In many of his plays, Williams depicts unmarried, fallen, Southern women such as Blanche who are victims to society’s rules. The desperate nature of Blanche’s situation is apparent in her mental attempts to convince herself that the chivalric gentleman still exists in the form of Shep Huntleigh. Her quiet determination to depend “on the kindness of strangers” is funny, because in the past Blanche has slept with quite a few strangers, but it also indicates the resignation and defeat women in her position must accept when it comes to counting on their families. Most of the strangers we see in the play—the newspaper boy, the Mexican flower woman—show that they have very little other than sadness to offer Blanche. Social convention in the Old South diminishes unmarried women completely, leaving them vulnerable to domination or destruction by men. By showing the triumph of brutality and ruthlessness over gentility and delicacy, this scene captures and portrays the disposable nature of Blanche’s kind.
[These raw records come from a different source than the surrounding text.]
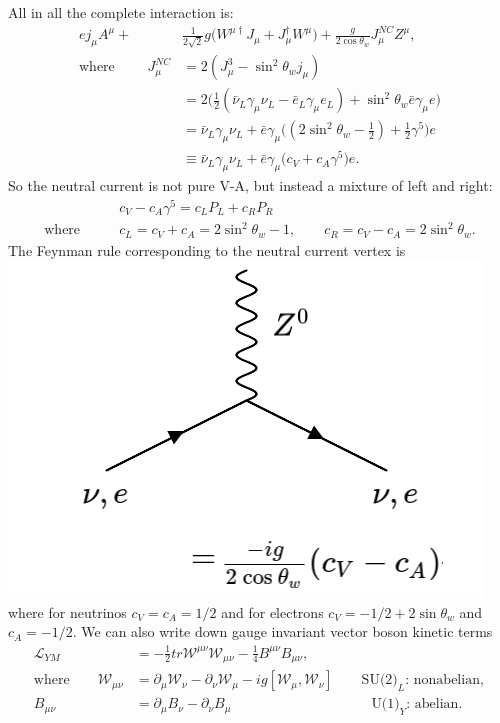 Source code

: \documentclass[a4paper,12pt]{article}
\begin{document}
All in all the complete interaction is:
\begin{equation}
\begin{split}
ej_\mu A^\mu + &\frac{1}{2\sqrt{2}}g\big(W^{\mu \dagger}J_\mu + J_\mu^\dagger W^\mu \big) + \frac{g}{2 \cos\theta_w} J_\mu^{NC}Z^\mu, \\
\text{where } \qquad J_\mu^{NC} &= 2(J_\mu^3 - \sin^2\theta_w j_\mu) \\
&= 2\bigg( \frac{1}{2} (\bar{\nu}_L \gamma_\mu \nu_L - \bar{e}_L \gamma_\mu e_L) + \sin^2\theta_w \bar{e} \gamma_\mu e \bigg) \\
&= \bar{\nu}_L \gamma_\mu \nu_L + \bar{e} \gamma_\mu \big( (2\sin^2\theta_w - \frac{1}{2}) + \frac{1}{2} \gamma^5 \big) e \\
&\equiv \bar{\nu}_L \gamma_\mu \nu_L + \bar{e} \gamma_\mu \big(c_V + c_A \gamma^5 \big)e.
\end{split}
\end{equation}
So the neutral current is not pure V-A, but instead a mixture of left and right:
\begin{equation}
\begin{split}
&c_V- c_A\gamma^5 = c_L P_L + c_R P_R \\
\text{where} \qquad &c_L = c_V + c_A = 2 \sin^2\theta_w -1, \qquad c_R = c_V-c_A = 2 \sin^2\theta_w.
\end{split}
\end{equation}
The Feynman rule corresponding to the neutral current vertex is
%
\newline
  \includegraphics[width=0.4\linewidth]{figs/21a.png}
\newline
where for neutrinos $c_V = c_A = 1/2$ and for electrons $c_V = -1/2 + 2\sin\theta_w$ and $c_A = -1/2$. We can also write down gauge invariant vector boson kinetic terms
\begin{equation} \label{eqn:22a}
\begin{split}
\mathcal{L}_{YM} &= - \frac{1}{2} tr \mathcal{W}^{\mu \nu} \mathcal{W}_{\mu \nu} - \frac{1}{4} B^{\mu \nu} B_{\mu \nu}, \\
\text{where} \qquad \mathcal{W}_{\mu \nu} &= \partial_\mu \mathcal{W}_\nu - \partial_\nu \mathcal{W}_\mu -ig[\mathcal{W}_\mu, \mathcal{W}_\nu] \qquad \text{SU(2)}_L \text{: nonabelian}, \\
B_{\mu \nu} &= \partial_\mu B_\nu - \partial_\nu B_\mu \qquad \qquad \qquad \qquad \qquad \text{U(1)}_Y \text{: abelian}.
\end{split}
\end{equation}
\end{document}
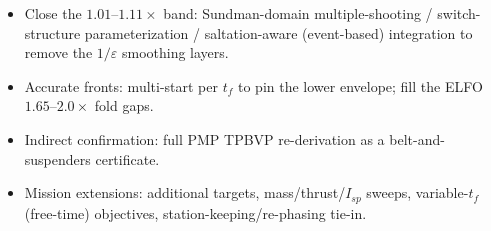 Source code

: \documentclass[11pt]{article}
\begin{document}
\begin{itemize}
  \item Close the $1.01$--$1.11\times$ band: Sundman-domain multiple-shooting /
        switch-structure parameterization / saltation-aware (event-based)
        integration to remove the $1/\varepsilon$ smoothing layers.
  \item Accurate fronts: multi-start per $t_f$ to pin the lower envelope; fill
        the ELFO $1.65$--$2.0\times$ fold gaps.
  \item Indirect confirmation: full PMP TPBVP re-derivation as a
        belt-and-suspenders certificate.
  \item Mission extensions: additional targets, mass/thrust/$I_{sp}$ sweeps,
        variable-$t_f$ (free-time) objectives, station-keeping/re-phasing tie-in.
\end{itemize}
\end{document}

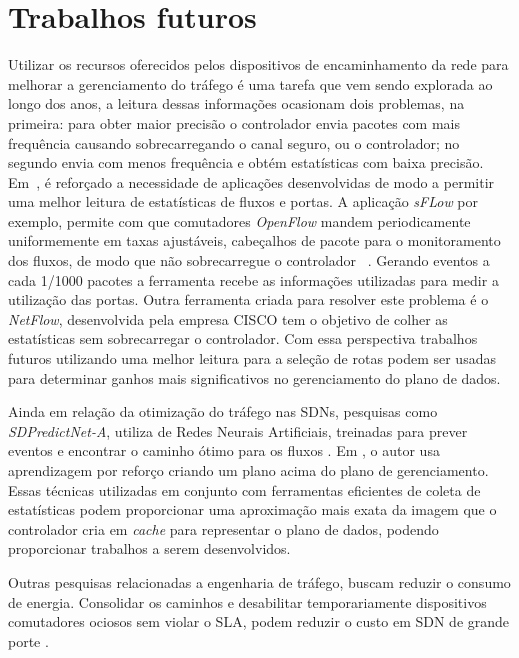 \section{Trabalhos futuros}

Utilizar os recursos oferecidos pelos dispositivos de encaminhamento da rede para melhorar a gerenciamento do tráfego é uma tarefa que vem sendo explorada ao longo dos anos, a leitura dessas informações ocasionam dois problemas, na primeira: para obter maior precisão o controlador envia pacotes com mais frequência causando sobrecarregando o canal seguro, ou o controlador; no segundo envia com menos frequência e obtém estatísticas com baixa precisão. Em~\cite{singh2017estimation}, é reforçado a necessidade de aplicações  desenvolvidas de modo a permitir uma melhor leitura de estatísticas de fluxos e portas. A aplicação \textit{sFLow} por exemplo, permite com que comutadores \textit{OpenFlow} mandem periodicamente uniformemente em taxas ajustáveis, cabeçalhos de pacote para o monitoramento dos fluxos, de modo que não sobrecarregue o controlador ~\cite{mogul2010devoflow}. Gerando eventos a cada 1/1000 pacotes a ferramenta recebe as informações utilizadas para medir a utilização das portas. Outra ferramenta criada para resolver este problema é o \textit{NetFlow}, desenvolvida pela empresa CISCO tem o objetivo de colher as estatísticas sem sobrecarregar o controlador. Com essa perspectiva trabalhos futuros utilizando uma melhor leitura para a seleção de rotas podem ser usadas para determinar ganhos mais significativos no gerenciamento do plano de dados. 

Ainda em relação da otimização do tráfego nas SDNs, pesquisas como \textit{SDPredictNet-A}, utiliza de Redes Neurais Artificiais, treinadas para prever eventos e encontrar o caminho ótimo para os fluxos \cite{sanagavarapu2021sdpredictnet}. Em \cite{casas2020intelligent}, o autor usa aprendizagem por reforço criando um plano acima do plano de gerenciamento. Essas técnicas utilizadas em conjunto com ferramentas eficientes de coleta de estatísticas podem proporcionar uma aproximação mais exata da imagem que o controlador cria em \textit{cache} para representar o plano de dados, podendo proporcionar trabalhos a serem desenvolvidos.

Outras pesquisas relacionadas a engenharia de tráfego, buscam reduzir o consumo de energia. Consolidar os caminhos e desabilitar temporariamente dispositivos comutadores ociosos sem violar o SLA,  podem reduzir o custo em SDN de grande porte \cite{torkzadeh2021energy}. 





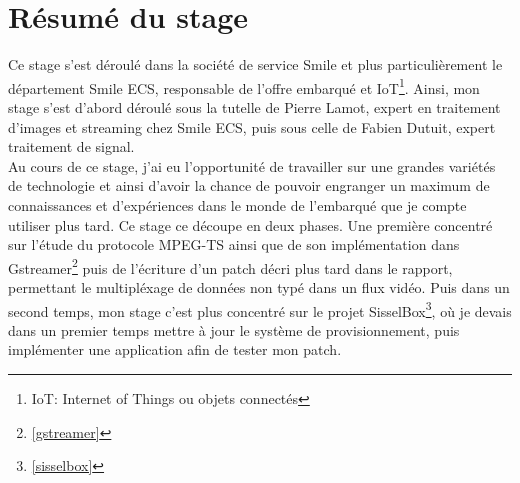 \chapter*{Résumé du stage}

Ce stage s'est déroulé dans la société de service Smile et plus particulièrement le département Smile ECS, responsable de l'offre embarqué et IoT\footnote{IoT: Internet of Things ou objets connectés}. Ainsi, mon stage s'est d'abord déroulé sous la tutelle de Pierre Lamot, expert en traitement d'images et streaming chez Smile ECS, puis sous celle de Fabien Dutuit, expert traitement de signal.
\\
Au cours de ce stage, j'ai eu l'opportunité de travailler sur une grandes variétés de technologie et ainsi d'avoir la chance de pouvoir engranger un maximum de connaissances et d'expériences dans le monde de l'embarqué que je compte utiliser plus tard.
\newline
\newline
Ce stage ce découpe en deux phases. Une première concentré sur l'étude du protocole MPEG-TS ainsi que de son implémentation dans Gstreamer\footnote{\ref{gstreamer}} puis de l'écriture d'un patch décri plus tard dans le rapport, permettant le multipléxage de données non typé dans un flux vidéo. Puis dans un second temps, mon stage c'est plus concentré sur le projet SisselBox\footnote{\ref{sisselbox}}, où je devais dans un premier temps mettre à jour le système de provisionnement, puis implémenter une application afin de tester mon patch. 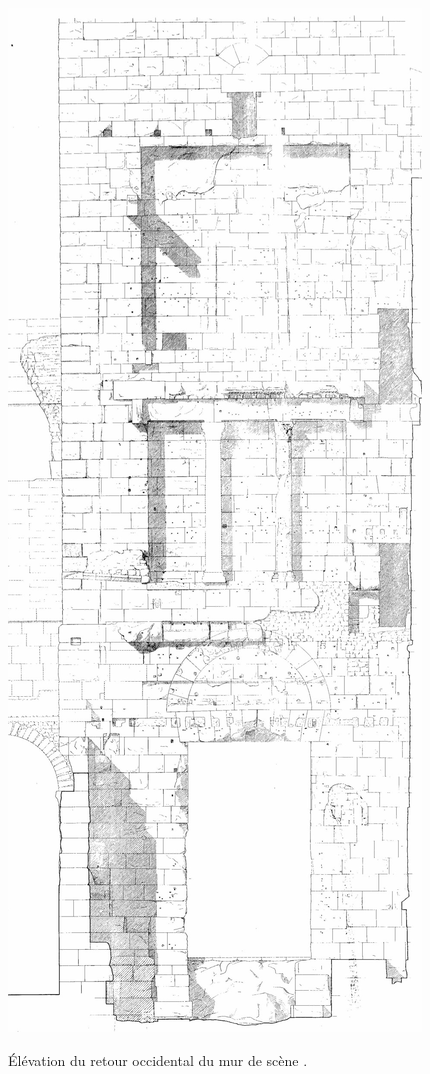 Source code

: \begin{figureth}
	\includegraphics[height=0.8\paperheight]{images/retourOccidentalMur}
	\caption[Elévation du retour du mur de scèn.e]{Élévation du retour occidental du mur de scène \cite[Pl. XXVII]{orangePl}.}
	\label{retourmur} 
\end{figureth}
When she insists that Stella’s life with Stanley must go on, Eunice argues that male companionship is a woman’s means of survival in the face of social convention. Eunice believes that Stella must work fiercely to maintain her relationship with Stanley. Given what the audience sees Stella and Eunice suffer at the hands of their husbands, it is unlikely that these women believe nothing of Blanche’s story. However, acknowledging its truth would require them to acknowledge their husbands’ brutality, and it would interfere with their survival. Life “going on” depends on having the social protection of marriage and a family, regardless of the cost.
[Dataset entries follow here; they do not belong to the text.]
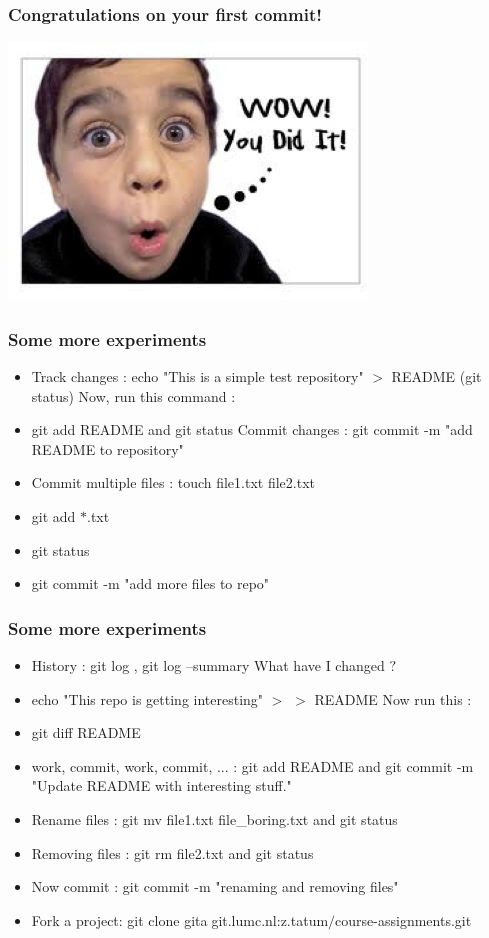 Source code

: \documentclass{beamer}
\begin{document}
\begin{frame}
\frametitle{ Congratulations on your first commit!}
\includegraphics[scale=0.8]{ydi.jpg}
\end{frame}

\begin{frame}
  \frametitle{Some more experiments}
      \begin{itemize}
	\item Track changes :  echo "This is a simple test repository" $>$ README  (git status)\newline
	\text Now, run this command :
	\item git add README and git status\newline
	\text Commit changes : git commit -m "add README to repository"
	\item Commit multiple files : touch file1.txt file2.txt
	\item git add $*$.txt
	\item git status
	\item git commit -m "add more files to repo" 
      \end{itemize}
\end{frame}


\begin{frame}
\frametitle{Some more experiments}
	\begin{itemize}
		\item History : git log , git log --summary\newline
		\text What have I changed $?$
		\item echo "This repo is getting interesting" $>$ $>$ README \newline
		\text Now run this :
		\item git diff README
		\item work, commit, work, commit, ... : git add README and git commit -m "Update README with interesting stuff."
		\item Rename files : git mv file1.txt file\_boring.txt and git status
		\item Removing files : git rm file2.txt and git status
		\item Now commit : git commit -m "renaming and removing files"
		 \item Fork a project: git clone git\textcircled{a}git.lumc.nl:z.tatum$/$course-assignments.git
\end{itemize}
\end{frame}
\end{document}
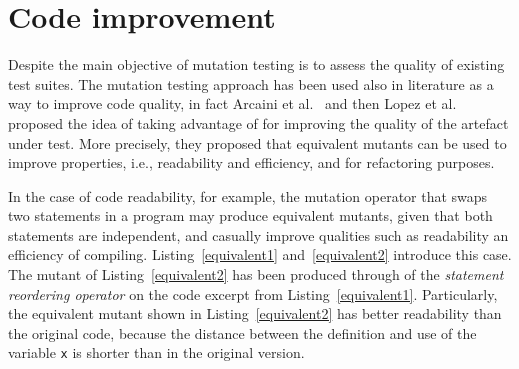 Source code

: 

\chapter{Code improvement}

Despite the main objective of mutation testing is to assess the quality of existing test suites. The mutation testing approach has been used also in literature as a way to improve code quality,
in fact Arcaini et al.~\cite{arcaini2017novel,arcaini2015rehabilitating} and then Lopez et al.~\cite{lopez2018source} proposed the idea of taking advantage of  for improving the quality of the artefact under test.
More precisely, they proposed that equivalent mutants can be used to improve  properties, i.e., readability and efficiency, and for refactoring purposes.



In the case of code readability, for example, the mutation operator that swaps two statements in a program may produce equivalent mutants, given that both statements are independent, and casually improve qualities such as readability an efficiency of compiling. 
Listing~\ref{equivalent1} and~\ref{equivalent2} introduce this case. The mutant of Listing~\ref{equivalent2} has been produced through of the \textit{statement reordering operator} on the code excerpt from Listing~\ref{equivalent1}.
Particularly, the equivalent mutant shown in Listing~\ref{equivalent2} has better readability than the original code, because the distance between the definition and use of the variable \texttt{x} is shorter than in the original version.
Stella’s “luxurious” tears at the end of the play are shed not only for her sister, but also for the complexity and tension between illusion and reality, between Blanche’s story and Stella’s own understanding of her life. Stella cannot believe Blanche’s story, but she cannot completely deny it either. Ultimately, Stella cries for herself, for Blanche, and for the fact that a part of her is glad to see Blanche go. She accepts the overdone comfort Stanley offers, which is peppered with endearments like “now, love,” and which conforms to the script Stella needs for life to go on. An offstage announcement that another poker game (“seven-card stud”) is about to commence ends the play with a symbol of the deception and bluffing that has taken place in the Kowalski house. The play’s last line also serves as a subtle reminder that the nature of the game in the Kowalski household can always change.
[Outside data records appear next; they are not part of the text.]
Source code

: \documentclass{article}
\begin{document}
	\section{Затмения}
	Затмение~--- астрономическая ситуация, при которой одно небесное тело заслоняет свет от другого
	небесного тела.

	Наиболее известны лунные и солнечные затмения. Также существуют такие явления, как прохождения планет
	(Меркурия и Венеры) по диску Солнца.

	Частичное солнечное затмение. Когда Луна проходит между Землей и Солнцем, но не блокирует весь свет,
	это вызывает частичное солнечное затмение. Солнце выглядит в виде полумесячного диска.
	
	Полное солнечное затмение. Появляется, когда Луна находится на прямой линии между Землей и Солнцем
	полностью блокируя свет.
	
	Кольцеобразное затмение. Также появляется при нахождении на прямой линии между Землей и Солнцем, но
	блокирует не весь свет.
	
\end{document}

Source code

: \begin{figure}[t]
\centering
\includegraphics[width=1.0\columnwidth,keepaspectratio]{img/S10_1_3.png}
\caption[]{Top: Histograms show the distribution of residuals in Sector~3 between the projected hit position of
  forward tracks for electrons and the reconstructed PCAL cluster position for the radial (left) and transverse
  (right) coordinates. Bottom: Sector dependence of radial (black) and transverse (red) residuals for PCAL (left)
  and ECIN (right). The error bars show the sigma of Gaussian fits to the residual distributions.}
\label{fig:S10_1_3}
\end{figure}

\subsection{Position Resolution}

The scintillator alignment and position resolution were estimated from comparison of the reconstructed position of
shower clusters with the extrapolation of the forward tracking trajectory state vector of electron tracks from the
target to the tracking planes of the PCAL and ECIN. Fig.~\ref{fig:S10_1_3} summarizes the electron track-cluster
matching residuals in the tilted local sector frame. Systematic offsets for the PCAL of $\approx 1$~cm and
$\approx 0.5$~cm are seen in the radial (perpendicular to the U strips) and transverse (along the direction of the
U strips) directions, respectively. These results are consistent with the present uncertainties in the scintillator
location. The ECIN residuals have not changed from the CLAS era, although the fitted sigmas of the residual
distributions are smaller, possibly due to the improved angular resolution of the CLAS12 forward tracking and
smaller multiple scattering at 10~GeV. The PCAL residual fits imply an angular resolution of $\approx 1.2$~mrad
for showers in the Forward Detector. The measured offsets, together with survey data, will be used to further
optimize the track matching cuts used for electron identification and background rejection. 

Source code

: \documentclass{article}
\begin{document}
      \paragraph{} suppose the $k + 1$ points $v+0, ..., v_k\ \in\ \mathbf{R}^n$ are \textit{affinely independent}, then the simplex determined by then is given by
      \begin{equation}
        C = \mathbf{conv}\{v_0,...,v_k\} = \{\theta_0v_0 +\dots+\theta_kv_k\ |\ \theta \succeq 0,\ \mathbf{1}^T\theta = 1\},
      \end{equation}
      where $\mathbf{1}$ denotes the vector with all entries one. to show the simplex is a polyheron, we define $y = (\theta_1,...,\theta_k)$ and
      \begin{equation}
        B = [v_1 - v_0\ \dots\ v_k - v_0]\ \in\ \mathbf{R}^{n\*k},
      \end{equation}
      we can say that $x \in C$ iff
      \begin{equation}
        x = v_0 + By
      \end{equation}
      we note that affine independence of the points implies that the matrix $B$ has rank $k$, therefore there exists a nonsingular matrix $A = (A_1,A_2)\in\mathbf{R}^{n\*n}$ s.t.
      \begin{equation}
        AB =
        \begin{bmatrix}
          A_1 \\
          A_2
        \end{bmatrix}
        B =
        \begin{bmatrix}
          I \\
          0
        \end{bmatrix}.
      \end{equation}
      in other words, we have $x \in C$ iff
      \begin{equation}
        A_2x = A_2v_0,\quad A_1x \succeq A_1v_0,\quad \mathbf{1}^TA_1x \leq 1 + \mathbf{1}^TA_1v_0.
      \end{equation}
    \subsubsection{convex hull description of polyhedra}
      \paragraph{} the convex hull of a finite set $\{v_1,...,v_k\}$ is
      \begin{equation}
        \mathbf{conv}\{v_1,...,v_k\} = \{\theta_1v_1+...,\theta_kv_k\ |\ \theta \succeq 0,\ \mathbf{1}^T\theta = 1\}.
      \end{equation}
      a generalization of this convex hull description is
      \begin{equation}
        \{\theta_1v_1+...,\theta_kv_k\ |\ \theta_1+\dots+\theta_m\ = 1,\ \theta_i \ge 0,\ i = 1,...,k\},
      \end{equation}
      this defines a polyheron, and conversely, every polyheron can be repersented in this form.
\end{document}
I don't understand your view of how Blanche's rape, In which you stated, "Blanche's most visceral experiences are illusions and repressed memories that torment her, so that her rape seems an almost inevitable consequence of her psychological pain." How exactly, in anyway, is Blanche's rape inevitable? Did she appeal weak stimulating Stanley's carnal desire to conquer Blanche's threatening, bourgeoisie personality?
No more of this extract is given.